Threat modelling will often identify threats that cannot be effectively mitigated. Alas, it is better to be uncomfortably aware than blissfully ignorant. Effective threat modelling creates a more secure product by managing the intersection of attacks, mitigations, and requirements.
Why Threat Model?#
In the context of product design, threat modelling offers several advantages; namely:
- find security bugs early;
- understand your security requirements;
- engineer and deliver better products;
- and address issues other techniques won’t.
Quite often threat modelling will find vulnerabilities that have exponential cost of change curves. Incorporating threat modelling into the requirements analysis phase of a design cycle can lead to significant cost savings in production.
Shostack makes a notable comparison between threat modelling and version control, whereby he postulates that threat modelling should be treated as a fundamental skill (not a specialist discipline), much the same as familiarity with a version control system (e.g., Git) is a fundamental skill for a software developer.
Threat Modelling in Four Steps#
Threat modelling can be broken down into four key questions:
- What are you building?
- What can go wrong with it once it’s built?
- What should you do about those things that can go wrong?
- Did you do a decent job of analysis?
These questions resolve to the following four activities:
- Model the system you’re building, deploying, or changing.
- Find threats using that model in conjunction with formal threat identification techniques (../index)).
- Address threats using formal threat mitigation techniques.
- Validate your work for completeness and effectiveness.
Do NOT “Think Like an Attacker”#
A common pitfall in threat modelling is to, “think like an attacker”. This can lead to implicit or incorrect assumptions about how an attacker will think and what they will choose to do. This strategy does not help most people threat model.

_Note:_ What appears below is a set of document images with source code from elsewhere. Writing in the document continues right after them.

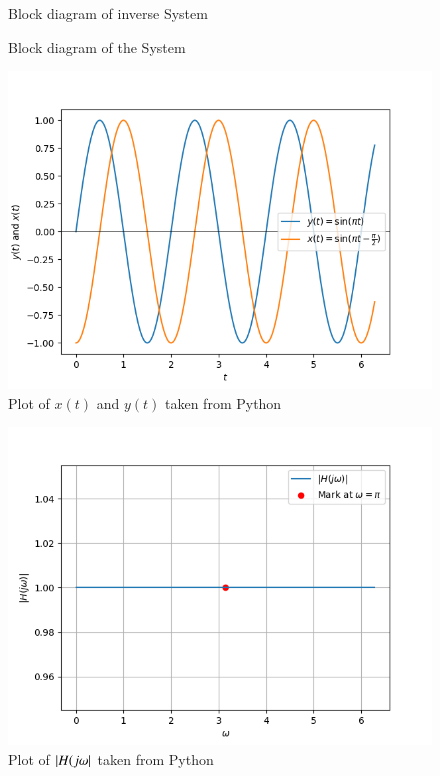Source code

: \documentclass[journal,12pt,twocolumn]{IEEEtran}
\theoremstyle{remark}
\begin{document}
\begin{figure}[htb]
  \centering
  
  \captionsetup{justification=centering, singlelinecheck=off}
  \caption{Block diagram of inverse System}
  \label{fig:tikz_circuit}
\end{figure}

\begin{figure}[htb]
  \centering
  
  \captionsetup{justification=centering, singlelinecheck=off}
  \caption{Block diagram of the System}
  \label{fig:tikz_circuit}
\end{figure}

\begin{figure}[h]
  \centering
  \includegraphics[width=\columnwidth]{./figs/fig1.png} 
  \captionsetup{justification=centering}
  \caption{Plot of $x(t)$ and $y(t)$ taken from Python}
  \label{fig:your_label}
\end{figure}

\begin{figure}[h]
  \centering
  \includegraphics[width=\columnwidth]{./figs/fig2.png} 
  \captionsetup{justification=centering}
  \caption{Plot of $\left\vert H(j\omega\right\vert$  taken from Python}
  \label{fig:your_label}
\end{figure}


 
\end{document}
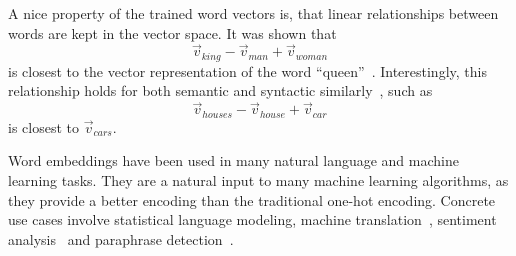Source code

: \documentclass[
        a4paper,
        titlepage,
        twoside,
        parskip,
        numbers=noenddot
        ]{scrbook}
\theoremstyle{break}
\begin{document}
A nice property of the trained word vectors is, that linear relationships between words are kept in the vector space.
It was shown that
\begin{equation}
  \vec{v}_{king} - \vec{v}_{man} + \vec{v}_{woman}
\end{equation}
is closest to the vector representation of the word ``queen''~\cite{Mikolov2013b}.
Interestingly, this relationship holds for both semantic and syntactic similarly~\cite{Mikolov2013a}, such as
\begin{equation}
  \vec{v}_{houses} - \vec{v}_{house} + \vec{v}_{car}
\end{equation}
is closest to $\vec{v}_{cars}$.

Word embeddings have been used in many natural language and machine learning tasks.
They are a natural input to many machine learning algorithms, as they provide a better encoding than the traditional one-hot encoding.
Concrete use cases involve statistical language modeling, machine translation~\cite{Zou2013}, sentiment analysis~\cite{Maas2011} and paraphrase detection~\cite{Mikolov2013a}.


\end{document}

Threat Modelling vs Risk Analysis#
There is a great deal of overlap between threat modelling and risk analysis. The primary distinction to keep in mind is that threat modelling is a pragmatic activity focused on quickly and informally identifying threats and choosing mitigations.
Risk analysis is a more formal discipline focused on evaluating likelihood weighted by impact, often using quantitative structured methods, to prioritise risks and justfiy decisions – especially in governance, compliance, or enterprise risk contexts.
Basically, risk analysis goes deeper on justification, prioritisation, and often quantification, whereas threat modelling is typically more design and engineering-oriented.